── Dataset extract ──

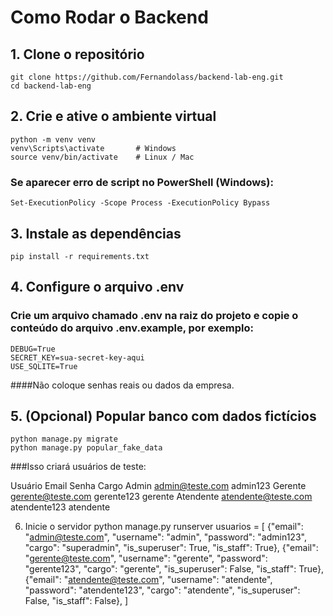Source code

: # Como Rodar o Backend 
## 1. Clone o repositório
```
git clone https://github.com/Fernandolass/backend-lab-eng.git
cd backend-lab-eng
```

## 2. Crie e ative o ambiente virtual
```
python -m venv venv
venv\Scripts\activate       # Windows
source venv/bin/activate    # Linux / Mac
```

### Se aparecer erro de script no PowerShell (Windows):

```
Set-ExecutionPolicy -Scope Process -ExecutionPolicy Bypass
```
## 3. Instale as dependências
```
pip install -r requirements.txt
```
## 4. Configure o arquivo .env

### Crie um arquivo chamado .env na raiz do projeto e copie o conteúdo do arquivo .env.example, por exemplo:
```
DEBUG=True
SECRET_KEY=sua-secret-key-aqui
USE_SQLITE=True
```

####Não coloque senhas reais ou dados da empresa.

## 5. (Opcional) Popular banco com dados fictícios
```
python manage.py migrate
python manage.py popular_fake_data
```

###Isso criará usuários de teste:

Usuário	Email	Senha	Cargo
Admin	admin@teste.com admin123
Gerente	gerente@teste.com gerente123	gerente
Atendente	atendente@teste.com atendente123	atendente

6. Inicie o servidor
python manage.py runserver
        usuarios = [
            {"email": "admin@teste.com", "username": "admin", "password": "admin123", "cargo": "superadmin", "is_superuser": True, "is_staff": True},
            {"email": "gerente@teste.com", "username": "gerente", "password": "gerente123", "cargo": "gerente", "is_superuser": False, "is_staff": True},
            {"email": "atendente@teste.com", "username": "atendente", "password": "atendente123", "cargo": "atendente", "is_superuser": False, "is_staff": False},
        ]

───

■ Problem details:
A bare number is required: the count of lines above with the string "python".

■ Written solution:
4